In this example, centerGroundPoint
is {centerGroundPointX: 4, centerGroundPointY: 5}
. This means there's a person four feet ahead of the camera and five feet to the right, looking at the room top-down.
SourceInfo Field Name | Type | Description |
---|---|---|
id |
string | Camera ID |
timestamp |
date | UTC date when the JSON payload was emitted |
width |
int | Video frame width |
height |
int | Video frame height |
frameId |
int | Frame identifier |
cameraCallibrationInfo |
collection | Collection of values |
status |
string | The status of the calibration in the format of state[;progress description] . The state can be Calibrating , Recalibrating (if recalibration is enabled), or Calibrated . The progress description part is only valid when it is in Calibrating and Recalibrating state, which is used to show the progress of current calibration process. |
cameraHeight |
float | The height of the camera above the ground in feet. This is inferred from autocalibration. |
focalLength |
float | The focal length of the camera in pixels. This is inferred from autocalibration. |
tiltUpAngle |
float | The camera tilt angle from vertical. This is inferred from autocalibration. |
JSON format for spatialanalysis AI Insights
Output of this operation depends on configured events
, for example if there's a zonecrossing
event configured for this operation then output will be same as cognitiveservices.vision.spatialanalysis-personcrossingpolygon
.
Use the output generated by the container
You may want to integrate Spatial Analysis detection or events into your application. Here are a few approaches to consider:
- Use the Azure Event Hubs SDK for your chosen programming language to connect to the Azure IoT Hub endpoint and receive the events. For more information, see Read device-to-cloud messages from the built-in endpoint.

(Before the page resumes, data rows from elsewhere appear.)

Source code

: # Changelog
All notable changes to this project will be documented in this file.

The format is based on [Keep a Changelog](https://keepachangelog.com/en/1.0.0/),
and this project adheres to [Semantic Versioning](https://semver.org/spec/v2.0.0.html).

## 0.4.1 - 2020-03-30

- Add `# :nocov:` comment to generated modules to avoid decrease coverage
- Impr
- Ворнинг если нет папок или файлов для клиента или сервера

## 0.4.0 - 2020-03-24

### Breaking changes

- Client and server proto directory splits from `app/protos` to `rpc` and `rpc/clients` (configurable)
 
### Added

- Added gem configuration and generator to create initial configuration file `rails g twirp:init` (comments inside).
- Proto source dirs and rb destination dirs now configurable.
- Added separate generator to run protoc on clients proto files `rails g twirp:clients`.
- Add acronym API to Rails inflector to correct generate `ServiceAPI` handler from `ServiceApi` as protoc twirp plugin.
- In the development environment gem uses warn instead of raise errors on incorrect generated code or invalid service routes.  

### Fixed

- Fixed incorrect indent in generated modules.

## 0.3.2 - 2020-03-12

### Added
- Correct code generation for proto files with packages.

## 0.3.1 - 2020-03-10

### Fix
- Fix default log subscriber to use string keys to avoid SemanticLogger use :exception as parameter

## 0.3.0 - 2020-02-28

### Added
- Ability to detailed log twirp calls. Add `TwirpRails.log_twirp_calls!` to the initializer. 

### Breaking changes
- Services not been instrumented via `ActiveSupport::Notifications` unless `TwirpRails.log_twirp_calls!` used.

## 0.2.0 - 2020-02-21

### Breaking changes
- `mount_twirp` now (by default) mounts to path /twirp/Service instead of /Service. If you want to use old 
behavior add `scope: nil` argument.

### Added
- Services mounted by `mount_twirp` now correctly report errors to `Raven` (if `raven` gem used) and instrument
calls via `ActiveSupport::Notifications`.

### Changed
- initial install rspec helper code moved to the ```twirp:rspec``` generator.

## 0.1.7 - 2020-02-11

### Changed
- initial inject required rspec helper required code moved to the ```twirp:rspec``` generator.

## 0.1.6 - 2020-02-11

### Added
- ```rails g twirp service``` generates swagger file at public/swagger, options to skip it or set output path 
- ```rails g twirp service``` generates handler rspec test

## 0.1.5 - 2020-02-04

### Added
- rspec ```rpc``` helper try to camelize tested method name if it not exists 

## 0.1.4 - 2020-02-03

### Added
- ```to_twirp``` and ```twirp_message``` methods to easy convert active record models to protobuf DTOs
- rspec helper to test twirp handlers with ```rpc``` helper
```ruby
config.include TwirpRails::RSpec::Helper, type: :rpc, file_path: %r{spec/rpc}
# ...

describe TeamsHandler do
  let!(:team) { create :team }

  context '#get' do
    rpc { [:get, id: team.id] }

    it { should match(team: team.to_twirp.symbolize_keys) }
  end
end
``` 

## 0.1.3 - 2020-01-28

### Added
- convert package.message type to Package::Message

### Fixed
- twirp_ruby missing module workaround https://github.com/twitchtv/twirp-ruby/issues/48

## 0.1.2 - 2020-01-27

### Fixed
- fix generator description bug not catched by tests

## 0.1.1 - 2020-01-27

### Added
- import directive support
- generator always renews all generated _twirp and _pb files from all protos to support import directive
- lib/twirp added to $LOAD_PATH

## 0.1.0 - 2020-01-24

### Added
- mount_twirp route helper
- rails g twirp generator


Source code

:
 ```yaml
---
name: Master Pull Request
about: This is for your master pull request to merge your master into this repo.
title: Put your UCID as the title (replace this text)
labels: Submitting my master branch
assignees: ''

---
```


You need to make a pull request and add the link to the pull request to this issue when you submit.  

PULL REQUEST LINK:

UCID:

- Set up Message Routing on your Azure IoT Hub to send the events to other endpoints or save the events to your data storage. For more information, see IoT Hub Message Routing.
- Set up an Azure Stream Analytics job to process the events in real-time as they arrive and create visualizations.
Deploy Spatial Analysis operations at scale (multiple cameras)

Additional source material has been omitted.